Agreement will state that for activities (school, extra curricular, etc.) that BOTH parties will be invited (72hr min notification) and are able to attend the event.
Some have reported a more favorable outcome after taking a parenting course. This site offers a free parenting certification program.
Make the agreement where if one parent moves, then that parent loses primary custody, for example.
Parent with new boyfriend/girlfriend, provides at their cost (or not) a background check to the other parent upon 7 days from request date and consequences for not providing information timely.
Resolving conflicts post-decree in a divorce can be challenging, but it’s crucial for the well-being of everyone involved. Here are some bullet points for conflict resolution in a post-decree situation:
- Foster open and honest communication between both ex-spouses.
- Encourage respectful dialogue, even in the face of disagreement.
- Consider mediation as a method for resolving disputes.
- Engage a neutral third party to help facilitate discussions and find common ground.
Focus on the Child’s Best Interest:
- Keep the child’s best interests at the forefront of any decision-making process.
- Prioritize the child’s well-being over personal grievances.

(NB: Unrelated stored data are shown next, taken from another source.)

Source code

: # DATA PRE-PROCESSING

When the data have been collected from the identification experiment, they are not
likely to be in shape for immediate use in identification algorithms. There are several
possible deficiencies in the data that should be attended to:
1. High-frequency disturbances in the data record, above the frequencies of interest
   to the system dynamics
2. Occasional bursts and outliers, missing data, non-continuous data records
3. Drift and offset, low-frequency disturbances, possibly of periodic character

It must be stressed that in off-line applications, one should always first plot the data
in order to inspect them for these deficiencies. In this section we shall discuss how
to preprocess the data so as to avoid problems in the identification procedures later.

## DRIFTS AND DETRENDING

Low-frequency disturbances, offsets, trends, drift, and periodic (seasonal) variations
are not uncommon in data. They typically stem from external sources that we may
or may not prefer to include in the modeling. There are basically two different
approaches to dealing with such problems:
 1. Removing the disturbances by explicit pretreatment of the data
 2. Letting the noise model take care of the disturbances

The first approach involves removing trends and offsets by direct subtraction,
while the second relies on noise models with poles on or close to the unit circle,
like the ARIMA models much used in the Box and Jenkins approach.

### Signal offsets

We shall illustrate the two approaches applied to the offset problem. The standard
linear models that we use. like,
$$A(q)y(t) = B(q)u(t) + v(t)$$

Set Realistic Expectations:
- Establish realistic expectations for each party’s roles and responsibilities post-decree.
- Clarify any ambiguities in the divorce decree to prevent future misunderstandings.
- Seek legal advice when necessary to ensure that both parties understand their rights and responsibilities.
- Consult with an attorney to explore potential solutions and alternatives.
Consistency in Co-Parenting:
- Strive for consistency in co-parenting practices to provide stability for the child.
- Maintain a unified front on major parenting decisions.
Use a Neutral Platform:
- Utilize neutral communication platforms or tools for discussing important matters.
- Keep written records of agreements and communications.
Review and Update Agreements:
- Periodically review and, if needed, update parenting plans, custody arrangements, and support agreements.
- Ensure that agreements reflect the current needs and circumstances of both parties.
- Consider involving a family therapist or counselor to facilitate discussions and provide emotional support.
- Utilize therapy for both the parents and the child to navigate emotional challenges.
Conflict Resolution Training:
- Attend conflict resolution or co-parenting classes to learn effective communication and problem-solving skills.
- Acquire tools for managing emotions during challenging discussions.
- Foster a sense of mutual respect between both ex-spouses.
- Avoid engaging in hostile or negative behavior that can escalate conflicts.
- Be flexible in finding solutions that accommodate the changing needs of both parties.
- Focus on finding common ground and compromise rather than maintaining a rigid stance.
- Agree on implementing “time-outs” during heated discussions to allow emotions to settle before continuing the conversation.
- Avoid making impulsive decisions during emotionally charged moments.
- Consider involving a parenting coordinator to assist in making decisions related to the child’s upbringing.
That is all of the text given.